With our secrets in place, we can now proceed to create our pipeline. Navigate to the "Pipelines" tab, click "Create pipeline", then give the pipeline a name "SinkToSnowflake" with a description of "Send batches of records to Snowflake from demo_topic". For the configuration file, copy and paste the YAML below, and don't forget to replace the account identifier with the value you queried for in step 1

input:
  # Read data from our `demo_topic`
  kafka_franz:
    seed_brokers: ["${REDPANDA_BROKERS}"]
    topics: ["demo_topic"]
    consumer_group: "redpanda_connect_to_snowflake"
    tls: {enabled: true}
    sasl:
      - mechanism: SCRAM-SHA-256
        username: MyRedpandaUser
        password: "${secrets.PASSWORD}"
pipeline:
  # No transforms are needed
  processors: []
output:
  # Write data to snowflake in batches to get bigger files
  snowflake_streaming:
    # Make sure to replace this with your account identifier
    # from step #2
    account: "ACCOUNT-IDENTIFIER-FROM-STEP-2"
    user: STREAMING_USER
    role: REDPANDA_CONNECT
    database: STREAMING_DB
    schema: STREAMING_SCHEMA
    table: STREAMING_TABLE
    # Inject our private key and password
    private_key: "${secrets.SNOWFLAKE_KEY}"
    private_key_pass: "${secrets.SNOWFLAKE_KEY_PASS}"
    # Automatically create tables and add new columns
    schema_evolution:
      enabled: true
    max_in_flight: 1
    batching:
      size_bytes: 50_000_000 # Collect 50MB of JSON data before flushing
      period: 120s # or after 120 seconds, which ever comes first

This should look like the following once you are done, and at this point you can create the pipeline.

Now that the pipeline is running, we can query the data being streamed in to Snowflake.
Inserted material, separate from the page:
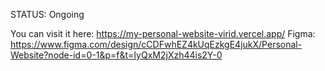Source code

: STATUS: Ongoing

You can visit it here: https://my-personal-website-virid.vercel.app/
Figma: https://www.figma.com/design/cCDFwhEZ4kUqEzkgE4jukX/Personal-Website?node-id=0-1&p=f&t=IyQxM2jXzh44is2Y-0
Switch back to the Snowflake worksheet and run the following SQL statements to see the auto created table, and its schema:

SELECT * FROM STREAMING_DB.STREAMING_SCHEMA.STREAMING_DATA LIMIT 50;

You'll see results that look something like the below screenshot.

When you are done with the demo, to tear down the Redpanda Cluster, simply go to the Cluster settings page and click "Delete cluster".

For Snowflake cleanup, execute the following SQL commands.

USE ROLE ACCOUNTADMIN;

DROP DATABASE STREAMING_DB;
DROP WAREHOUSE STREAMING_WH;
DROP ROLE REDPANDA_CONNECT;

-- Drop the streaming user
DROP USER IF EXISTS STREAMING_USER;

In this lab, we built a demo to show how to ingest data using Snowpipe streaming and Redpanda with low latency. We demonstrated this using Redpanda Connect's Snowflake output, and showed how in a few lines of YAML you can create a production ready ingestion pipeline.